Dec 28 16:56:17.046 INFO election_repro: Lease on idx=0, 7587851380158607512 kept alive, new ttl 10
Dec 28 16:56:17.046 INFO election_repro: Lease on idx=4, 7587851380158607493 kept alive, new ttl 0
Dec 28 16:56:17.046 INFO election_repro: Lease on idx=2, 7587851380158607489 kept alive, new ttl 0
Dec 28 16:56:17.046 INFO election_repro: Lease on idx=3, 7587851380158607491 kept alive, new ttl 0
Dec 28 16:56:17.046 INFO election_repro: Lease on idx=1, 7587851380158607487 kept alive, new ttl 0
Dec 28 16:56:27.537 INFO election_repro: Won election name: idx=0, Ok("/election_repro/test_election"), leaseId:7587851380158607519, my_lease: 7587851380158607519
Dec 28 16:56:27.539 INFO election_repro: Keeping alive (idx=0)...
Dec 28 16:56:27.539 INFO election_repro: Lease on idx=0, 7587851380158607519 kept alive, new ttl 10
Dec 28 16:56:30.541 INFO election_repro: Keeping alive (idx=0)...
Dec 28 16:56:30.542 INFO election_repro: Lease on idx=0, 7587851380158607519 kept alive, new ttl 10
Dec 28 16:56:33.543 INFO election_repro: Keeping alive (idx=0)...
Dec 28 16:56:33.544 INFO election_repro: Lease on idx=0, 7587851380158607519 kept alive, new ttl 10
Dec 28 16:56:36.546 INFO election_repro: Keeping alive (idx=0)...
Dec 28 16:56:36.547 INFO election_repro: Lease on idx=0, 7587851380158607519 kept alive, new ttl 10
Notice how first election runs correctly. Only one client gets to win the election. Everyone else waits.
The leader sends keep-alives as expected. To simulate failure it stops sending keep-alive after 5 times. Now the interesting part begins.
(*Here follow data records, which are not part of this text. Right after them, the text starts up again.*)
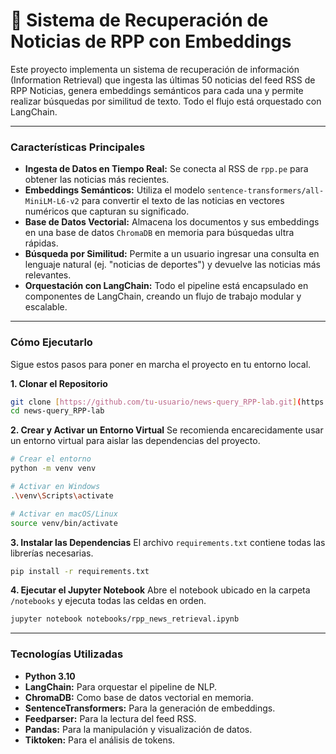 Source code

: # 📄 Sistema de Recuperación de Noticias de RPP con Embeddings

Este proyecto implementa un sistema de recuperación de información (Information Retrieval) que ingesta las últimas 50 noticias del feed RSS de RPP Noticias, genera embeddings semánticos para cada una y permite realizar búsquedas por similitud de texto. Todo el flujo está orquestado con LangChain.

---

###  Características Principales

* **Ingesta de Datos en Tiempo Real:** Se conecta al RSS de `rpp.pe` para obtener las noticias más recientes.
* **Embeddings Semánticos:** Utiliza el modelo `sentence-transformers/all-MiniLM-L6-v2` para convertir el texto de las noticias en vectores numéricos que capturan su significado.
* **Base de Datos Vectorial:** Almacena los documentos y sus embeddings en una base de datos `ChromaDB` en memoria para búsquedas ultra rápidas.
* **Búsqueda por Similitud:** Permite a un usuario ingresar una consulta en lenguaje natural (ej. "noticias de deportes") y devuelve las noticias más relevantes.
* **Orquestación con LangChain:** Todo el pipeline está encapsulado en componentes de LangChain, creando un flujo de trabajo modular y escalable.

---

###  Cómo Ejecutarlo

Sigue estos pasos para poner en marcha el proyecto en tu entorno local.

**1. Clonar el Repositorio**
```bash
git clone [https://github.com/tu-usuario/news-query_RPP-lab.git](https://github.com/JoaquinTerrazas/news-query_RPP-lab)
cd news-query_RPP-lab
```

**2. Crear y Activar un Entorno Virtual**
Se recomienda encarecidamente usar un entorno virtual para aislar las dependencias del proyecto.
```bash
# Crear el entorno
python -m venv venv

# Activar en Windows
.\venv\Scripts\activate

# Activar en macOS/Linux
source venv/bin/activate
```

**3. Instalar las Dependencias**
El archivo `requirements.txt` contiene todas las librerías necesarias.
```bash
pip install -r requirements.txt
```

**4. Ejecutar el Jupyter Notebook**
Abre el notebook ubicado en la carpeta `/notebooks` y ejecuta todas las celdas en orden.
```bash
jupyter notebook notebooks/rpp_news_retrieval.ipynb
```

---

###  Tecnologías Utilizadas

* **Python 3.10**
* **LangChain:** Para orquestar el pipeline de NLP.
* **ChromaDB:** Como base de datos vectorial en memoria.
* **SentenceTransformers:** Para la generación de embeddings.
* **Feedparser:** Para la lectura del feed RSS.
* **Pandas:** Para la manipulación y visualización de datos.
* **Tiktoken:** Para el análisis de tokens. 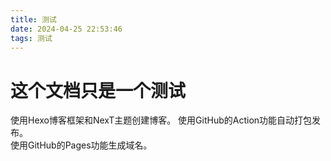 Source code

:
 ```yaml
---
title: 测试
date: 2024-04-25 22:53:46
tags: 测试
---
```


# 这个文档只是一个测试
使用Hexo博客框架和NexT主题创建博客。
使用GitHub的Action功能自动打包发布。  
使用GitHub的Pages功能生成域名。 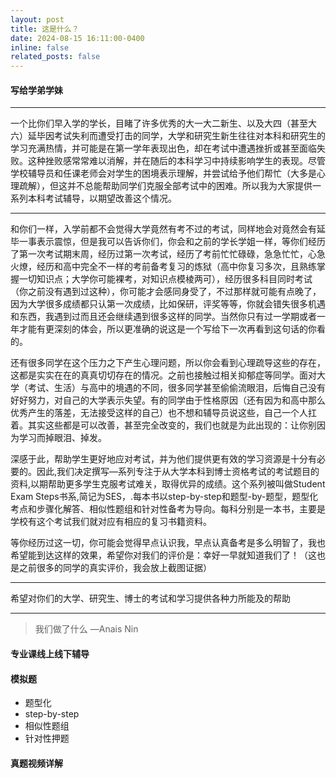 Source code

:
 ```yaml
---
layout: post
title: 这是什么？
date: 2024-08-15 16:11:00-0400
inline: false
related_posts: false
---
```




#### 写给学弟学妹


---

一个比你们早入学的学长，目睹了许多优秀的大一大二新生、以及大四（甚至大六）延毕因考试失利而遭受打击的同学，大学和研究生新生往往对本科和研究生的学习充满热情，并可能是在第一学年表现出色，却在考试中遭遇挫折或甚至面临失败。这种挫败感常常难以消解，并在随后的本科学习中持续影响学生的表现。尽管学校辅导员和任课老师会对学生的困境表示理解，并尝试给予他们帮忙（大多是心理疏解），但这并不总能帮助同学们克服全部考试中的困难。所以我为大家提供一系列本科考试辅导，以期望改善这个情况。

---

和你们一样，入学前都不会觉得大学竟然有考不过的考试，同样地会对竟然会有延毕一事表示震惊，但是我可以告诉你们，你会和之前的学长学姐一样，等你们经历了第一次考试期末周，经历过第一次考试，经历了考前忙忙碌碌，急急忙忙，心急火燎，经历和高中完全不一样的考前备考复习的炼狱（高中你复习多次，且熟练掌握一切知识点；大学你可能裸考，对知识点模棱两可），经历很多科目同时考试（你之前没有遇到过这种），你可能才会感同身受了，不过那样就可能有点晚了，因为大学很多成绩都只认第一次成绩，比如保研，评奖等等，你就会错失很多机遇和东西，我遇到过而且还会继续遇到很多这样的同学。当然你只有过一学期或者一年才能有更深刻的体会，所以更准确的说这是一个写给下一次再看到这句话的你看的。


还有很多同学在这个压力之下产生心理问题，所以你会看到心理疏导这些的存在，这都是实实在在的真真切切存在的情况。之前也接触过相关抑郁症等同学。面对大学（考试、生活）与高中的境遇的不同，很多同学甚至偷偷流眼泪，后悔自己没有好好努力，对自己的大学表示失望。有的同学由于性格原因（还有因为和高中那么优秀产生的落差，无法接受这样的自己）也不想和辅导员说这些，自己一个人扛着。其实这些都是可以改善，甚至完全改变的，我们也就是为此出现的：让你别因为学习而掉眼泪、掉发。


深感于此，帮助学生更好地应对考试，并为他们提供更有效的学习资源是十分有必要的。因此,我们决定撰写―系列专注于从大学本科到博士资格考试的考试题目的资料,以期帮助更多学生克服考试难关，取得优异的成绩。这个系列被叫做Student Exam Steps书系,简记为SES，.每本书以step-by-step和题型-by-题型，题型化考点和步骤化解答、相似性题组和针对性备考为导向。每科分别是一本书，主要是学校有这个考试我们就对应有相应的复习书籍资料。

等你经历过这一切，你可能会觉得早点认识我，早点认真备考是多么明智了，我也希望能到达这样的效果，希望你对我们的评价是：幸好一早就知道我们了！（这也是之前很多的同学的真实评价，我会放上截图证据）


---

希望对你们的大学、研究生、博士的考试和学习提供各种力所能及的帮助





---

> 我们做了什么
> —Anais Nin

#### 专业课线上线下辅导


#### 模拟题

<ul>
    <li>题型化</li>
    <li>step-by-step</li>
    <li>相似性题组</li>
    <li>针对性押题</li>
</ul>






#### 真题视频详解

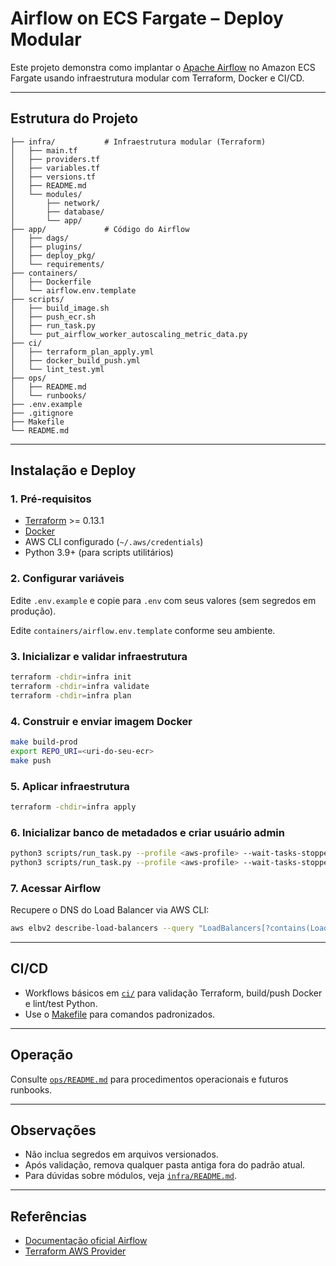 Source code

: # Airflow on ECS Fargate – Deploy Modular

Este projeto demonstra como implantar o [Apache Airflow](https://airflow.apache.org/) no Amazon ECS Fargate usando infraestrutura modular com Terraform, Docker e CI/CD.

---

## Estrutura do Projeto

```
├── infra/           # Infraestrutura modular (Terraform)
│   ├── main.tf
│   ├── providers.tf
│   ├── variables.tf
│   ├── versions.tf
│   ├── README.md
│   └── modules/
│       ├── network/
│       ├── database/
│       └── app/
├── app/             # Código do Airflow
│   ├── dags/
│   ├── plugins/
│   ├── deploy_pkg/
│   └── requirements/
├── containers/
│   ├── Dockerfile
│   └── airflow.env.template
├── scripts/
│   ├── build_image.sh
│   ├── push_ecr.sh
│   ├── run_task.py
│   └── put_airflow_worker_autoscaling_metric_data.py
├── ci/
│   ├── terraform_plan_apply.yml
│   ├── docker_build_push.yml
│   └── lint_test.yml
├── ops/
│   ├── README.md
│   └── runbooks/
├── .env.example
├── .gitignore
├── Makefile
└── README.md
```

---

## Instalação e Deploy

### 1. Pré-requisitos

- [Terraform](https://www.terraform.io/downloads.html) >= 0.13.1
- [Docker](https://docs.docker.com/get-docker/)
- AWS CLI configurado (`~/.aws/credentials`)
- Python 3.9+ (para scripts utilitários)

### 2. Configurar variáveis

Edite `.env.example` e copie para `.env` com seus valores (sem segredos em produção).

Edite `containers/airflow.env.template` conforme seu ambiente.

### 3. Inicializar e validar infraestrutura

```sh
terraform -chdir=infra init
terraform -chdir=infra validate
terraform -chdir=infra plan
```

### 4. Construir e enviar imagem Docker

```sh
make build-prod
export REPO_URI=<uri-do-seu-ecr>
make push
```

### 5. Aplicar infraestrutura

```sh
terraform -chdir=infra apply
```

### 6. Inicializar banco de metadados e criar usuário admin

```sh
python3 scripts/run_task.py --profile <aws-profile> --wait-tasks-stopped --command 'db init'
python3 scripts/run_task.py --profile <aws-profile> --wait-tasks-stopped --command "users create --username airflow --firstname airflow --lastname airflow --password airflow --email airflow@example.com --role Admin"
```

### 7. Acessar Airflow

Recupere o DNS do Load Balancer via AWS CLI:

```sh
aws elbv2 describe-load-balancers --query "LoadBalancers[?contains(LoadBalancerName, 'airflow-webserver')].DNSName | [0]" --output text
```

---

## CI/CD

- Workflows básicos em [`ci/`](ci/) para validação Terraform, build/push Docker e lint/test Python.
- Use o [Makefile](Makefile) para comandos padronizados.

---

## Operação

Consulte [`ops/README.md`](ops/README.md) para procedimentos operacionais e futuros runbooks.

---

## Observações

- Não inclua segredos em arquivos versionados.
- Após validação, remova qualquer pasta antiga fora do padrão atual.
- Para dúvidas sobre módulos, veja [`infra/README.md`](infra/README.md).

---

## Referências

- [Documentação oficial Airflow](https://airflow.apache.org/docs/)
- [Terraform AWS Provider](https://registry.terraform.io/providers/hashicorp/aws/latest/docs)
New election runs. Someone wins, but everyone's campaign
call completes. I'd expect an error to be returned at this point, but instead everyone gets a LeaderKey
with their own lease_id
. Did everyone just won and lost instantly? I am not sure, but it does not look like it. Only one can successfully update keep-alive on the lease and this is idx=0
because this client got a chance to refresh the lease due to completing the loop. Still, I don't really known the leader.
Eventually they all complete this strange loop, refresh their grants and participate in the correct election again.